Exercise input:
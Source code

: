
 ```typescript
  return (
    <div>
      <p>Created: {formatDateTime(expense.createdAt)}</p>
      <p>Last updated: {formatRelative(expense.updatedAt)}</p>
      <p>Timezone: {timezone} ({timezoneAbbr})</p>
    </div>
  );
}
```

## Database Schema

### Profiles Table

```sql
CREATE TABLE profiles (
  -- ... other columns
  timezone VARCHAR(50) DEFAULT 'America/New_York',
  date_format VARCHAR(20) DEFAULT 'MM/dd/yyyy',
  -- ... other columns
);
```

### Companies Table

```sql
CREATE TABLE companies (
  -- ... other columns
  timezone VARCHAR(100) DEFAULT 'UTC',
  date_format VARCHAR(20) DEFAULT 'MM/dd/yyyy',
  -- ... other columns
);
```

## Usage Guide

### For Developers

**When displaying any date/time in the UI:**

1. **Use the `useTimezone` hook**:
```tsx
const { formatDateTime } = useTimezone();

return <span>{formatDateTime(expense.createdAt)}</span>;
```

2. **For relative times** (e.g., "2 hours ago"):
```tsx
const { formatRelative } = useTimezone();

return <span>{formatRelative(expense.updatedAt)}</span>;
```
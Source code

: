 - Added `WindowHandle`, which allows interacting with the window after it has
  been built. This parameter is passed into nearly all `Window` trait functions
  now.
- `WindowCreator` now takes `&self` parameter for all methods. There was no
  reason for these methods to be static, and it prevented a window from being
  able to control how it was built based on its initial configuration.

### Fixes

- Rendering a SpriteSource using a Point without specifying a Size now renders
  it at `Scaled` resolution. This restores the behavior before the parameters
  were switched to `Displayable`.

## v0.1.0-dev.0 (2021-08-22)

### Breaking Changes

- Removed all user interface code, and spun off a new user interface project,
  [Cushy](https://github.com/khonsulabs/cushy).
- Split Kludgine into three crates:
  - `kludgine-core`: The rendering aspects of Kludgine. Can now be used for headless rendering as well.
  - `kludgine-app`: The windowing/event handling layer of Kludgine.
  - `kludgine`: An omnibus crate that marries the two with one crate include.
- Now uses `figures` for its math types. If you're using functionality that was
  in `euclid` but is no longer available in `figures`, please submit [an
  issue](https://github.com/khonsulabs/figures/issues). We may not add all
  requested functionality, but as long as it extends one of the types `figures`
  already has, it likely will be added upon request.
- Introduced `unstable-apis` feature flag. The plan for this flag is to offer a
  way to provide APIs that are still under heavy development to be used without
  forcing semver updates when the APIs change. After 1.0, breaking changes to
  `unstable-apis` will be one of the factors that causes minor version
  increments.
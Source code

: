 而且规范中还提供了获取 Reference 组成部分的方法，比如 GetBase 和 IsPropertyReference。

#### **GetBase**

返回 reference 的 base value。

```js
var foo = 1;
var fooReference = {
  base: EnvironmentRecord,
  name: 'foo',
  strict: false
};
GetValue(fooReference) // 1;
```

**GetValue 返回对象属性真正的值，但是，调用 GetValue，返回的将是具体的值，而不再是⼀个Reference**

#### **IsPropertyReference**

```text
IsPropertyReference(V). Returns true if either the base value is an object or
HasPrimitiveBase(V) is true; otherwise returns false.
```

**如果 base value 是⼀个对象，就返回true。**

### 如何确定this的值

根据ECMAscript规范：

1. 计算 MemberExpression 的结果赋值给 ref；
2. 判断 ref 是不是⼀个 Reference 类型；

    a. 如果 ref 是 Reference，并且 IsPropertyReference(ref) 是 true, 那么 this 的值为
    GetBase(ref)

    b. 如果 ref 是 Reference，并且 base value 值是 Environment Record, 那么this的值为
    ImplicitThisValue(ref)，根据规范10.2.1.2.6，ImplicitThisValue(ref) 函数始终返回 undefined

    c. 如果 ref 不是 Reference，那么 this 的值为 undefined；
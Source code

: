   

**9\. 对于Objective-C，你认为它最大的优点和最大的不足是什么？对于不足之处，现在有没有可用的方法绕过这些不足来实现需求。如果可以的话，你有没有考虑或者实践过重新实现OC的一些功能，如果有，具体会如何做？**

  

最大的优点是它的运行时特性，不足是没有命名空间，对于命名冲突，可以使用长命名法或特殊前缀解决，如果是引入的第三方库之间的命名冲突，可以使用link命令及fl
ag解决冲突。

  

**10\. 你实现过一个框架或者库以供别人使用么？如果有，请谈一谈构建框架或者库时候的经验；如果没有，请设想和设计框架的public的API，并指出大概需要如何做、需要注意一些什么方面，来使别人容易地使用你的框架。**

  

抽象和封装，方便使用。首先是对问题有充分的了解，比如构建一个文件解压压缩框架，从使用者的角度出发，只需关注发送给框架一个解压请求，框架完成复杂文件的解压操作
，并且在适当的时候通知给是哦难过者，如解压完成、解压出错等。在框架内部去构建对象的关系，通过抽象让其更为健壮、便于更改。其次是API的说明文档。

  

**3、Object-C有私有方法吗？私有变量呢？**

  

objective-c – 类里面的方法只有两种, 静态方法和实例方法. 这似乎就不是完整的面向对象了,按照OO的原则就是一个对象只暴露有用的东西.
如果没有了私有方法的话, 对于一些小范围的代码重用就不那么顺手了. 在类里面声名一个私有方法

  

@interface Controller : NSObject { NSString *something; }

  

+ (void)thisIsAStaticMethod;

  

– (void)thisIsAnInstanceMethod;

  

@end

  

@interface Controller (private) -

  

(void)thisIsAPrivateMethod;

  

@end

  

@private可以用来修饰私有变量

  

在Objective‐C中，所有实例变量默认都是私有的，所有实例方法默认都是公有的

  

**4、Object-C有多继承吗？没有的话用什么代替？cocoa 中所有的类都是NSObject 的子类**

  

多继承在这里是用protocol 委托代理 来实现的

Task directions: If a line in the material holds "will", copy it.

Output:
  already has, it likely will be added upon request.
  `unstable-apis` will be one of the factors that causes minor version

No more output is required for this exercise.